■ Exercise instructions
Copy the lines below verbatim, beginning with the line that includes "Must be unique" and continuing to the end; leave out everything before it.

■ Listed records
=== Section Start ===
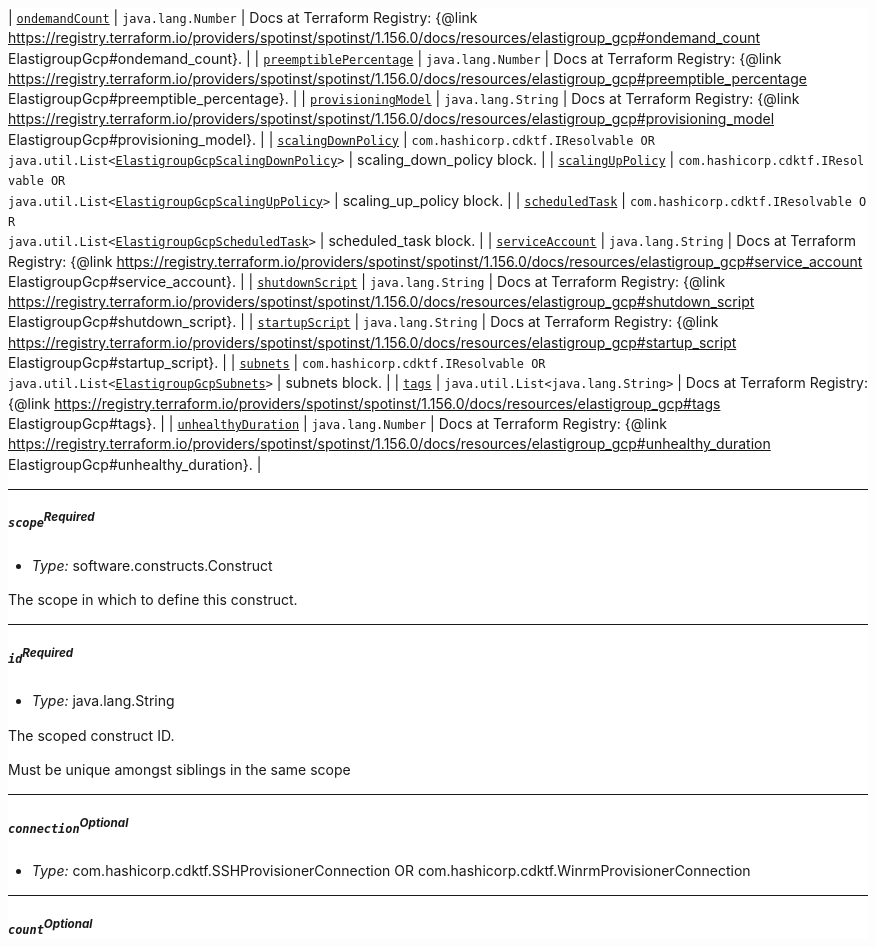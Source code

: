 | <code><a href="#@cdktf/provider-spotinst.elastigroupGcp.ElastigroupGcp.Initializer.parameter.ondemandCount">ondemandCount</a></code> | <code>java.lang.Number</code> | Docs at Terraform Registry: {@link https://registry.terraform.io/providers/spotinst/spotinst/1.156.0/docs/resources/elastigroup_gcp#ondemand_count ElastigroupGcp#ondemand_count}. |
| <code><a href="#@cdktf/provider-spotinst.elastigroupGcp.ElastigroupGcp.Initializer.parameter.preemptiblePercentage">preemptiblePercentage</a></code> | <code>java.lang.Number</code> | Docs at Terraform Registry: {@link https://registry.terraform.io/providers/spotinst/spotinst/1.156.0/docs/resources/elastigroup_gcp#preemptible_percentage ElastigroupGcp#preemptible_percentage}. |
| <code><a href="#@cdktf/provider-spotinst.elastigroupGcp.ElastigroupGcp.Initializer.parameter.provisioningModel">provisioningModel</a></code> | <code>java.lang.String</code> | Docs at Terraform Registry: {@link https://registry.terraform.io/providers/spotinst/spotinst/1.156.0/docs/resources/elastigroup_gcp#provisioning_model ElastigroupGcp#provisioning_model}. |
| <code><a href="#@cdktf/provider-spotinst.elastigroupGcp.ElastigroupGcp.Initializer.parameter.scalingDownPolicy">scalingDownPolicy</a></code> | <code>com.hashicorp.cdktf.IResolvable OR java.util.List<<a href="#@cdktf/provider-spotinst.elastigroupGcp.ElastigroupGcpScalingDownPolicy">ElastigroupGcpScalingDownPolicy</a>></code> | scaling_down_policy block. |
| <code><a href="#@cdktf/provider-spotinst.elastigroupGcp.ElastigroupGcp.Initializer.parameter.scalingUpPolicy">scalingUpPolicy</a></code> | <code>com.hashicorp.cdktf.IResolvable OR java.util.List<<a href="#@cdktf/provider-spotinst.elastigroupGcp.ElastigroupGcpScalingUpPolicy">ElastigroupGcpScalingUpPolicy</a>></code> | scaling_up_policy block. |
| <code><a href="#@cdktf/provider-spotinst.elastigroupGcp.ElastigroupGcp.Initializer.parameter.scheduledTask">scheduledTask</a></code> | <code>com.hashicorp.cdktf.IResolvable OR java.util.List<<a href="#@cdktf/provider-spotinst.elastigroupGcp.ElastigroupGcpScheduledTask">ElastigroupGcpScheduledTask</a>></code> | scheduled_task block. |
| <code><a href="#@cdktf/provider-spotinst.elastigroupGcp.ElastigroupGcp.Initializer.parameter.serviceAccount">serviceAccount</a></code> | <code>java.lang.String</code> | Docs at Terraform Registry: {@link https://registry.terraform.io/providers/spotinst/spotinst/1.156.0/docs/resources/elastigroup_gcp#service_account ElastigroupGcp#service_account}. |
| <code><a href="#@cdktf/provider-spotinst.elastigroupGcp.ElastigroupGcp.Initializer.parameter.shutdownScript">shutdownScript</a></code> | <code>java.lang.String</code> | Docs at Terraform Registry: {@link https://registry.terraform.io/providers/spotinst/spotinst/1.156.0/docs/resources/elastigroup_gcp#shutdown_script ElastigroupGcp#shutdown_script}. |
| <code><a href="#@cdktf/provider-spotinst.elastigroupGcp.ElastigroupGcp.Initializer.parameter.startupScript">startupScript</a></code> | <code>java.lang.String</code> | Docs at Terraform Registry: {@link https://registry.terraform.io/providers/spotinst/spotinst/1.156.0/docs/resources/elastigroup_gcp#startup_script ElastigroupGcp#startup_script}. |
| <code><a href="#@cdktf/provider-spotinst.elastigroupGcp.ElastigroupGcp.Initializer.parameter.subnets">subnets</a></code> | <code>com.hashicorp.cdktf.IResolvable OR java.util.List<<a href="#@cdktf/provider-spotinst.elastigroupGcp.ElastigroupGcpSubnets">ElastigroupGcpSubnets</a>></code> | subnets block. |
| <code><a href="#@cdktf/provider-spotinst.elastigroupGcp.ElastigroupGcp.Initializer.parameter.tags">tags</a></code> | <code>java.util.List<java.lang.String></code> | Docs at Terraform Registry: {@link https://registry.terraform.io/providers/spotinst/spotinst/1.156.0/docs/resources/elastigroup_gcp#tags ElastigroupGcp#tags}. |
| <code><a href="#@cdktf/provider-spotinst.elastigroupGcp.ElastigroupGcp.Initializer.parameter.unhealthyDuration">unhealthyDuration</a></code> | <code>java.lang.Number</code> | Docs at Terraform Registry: {@link https://registry.terraform.io/providers/spotinst/spotinst/1.156.0/docs/resources/elastigroup_gcp#unhealthy_duration ElastigroupGcp#unhealthy_duration}. |

---

##### `scope`<sup>Required</sup> <a name="scope" id="@cdktf/provider-spotinst.elastigroupGcp.ElastigroupGcp.Initializer.parameter.scope"></a>

- *Type:* software.constructs.Construct

The scope in which to define this construct.

---

##### `id`<sup>Required</sup> <a name="id" id="@cdktf/provider-spotinst.elastigroupGcp.ElastigroupGcp.Initializer.parameter.id"></a>

- *Type:* java.lang.String

The scoped construct ID.

Must be unique amongst siblings in the same scope

---

##### `connection`<sup>Optional</sup> <a name="connection" id="@cdktf/provider-spotinst.elastigroupGcp.ElastigroupGcp.Initializer.parameter.connection"></a>

- *Type:* com.hashicorp.cdktf.SSHProvisionerConnection OR com.hashicorp.cdktf.WinrmProvisionerConnection

---

##### `count`<sup>Optional</sup> <a name="count" id="@cdktf/provider-spotinst.elastigroupGcp.ElastigroupGcp.Initializer.parameter.count"></a>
=== Section End ===
■ Reply to the task
Must be unique amongst siblings in the same scope

---

##### `connection`<sup>Optional</sup> <a name="connection" id="@cdktf/provider-spotinst.elastigroupGcp.ElastigroupGcp.Initializer.parameter.connection"></a>

- *Type:* com.hashicorp.cdktf.SSHProvisionerConnection OR com.hashicorp.cdktf.WinrmProvisionerConnection

---

##### `count`<sup>Optional</sup> <a name="count" id="@cdktf/provider-spotinst.elastigroupGcp.ElastigroupGcp.Initializer.parameter.count"></a>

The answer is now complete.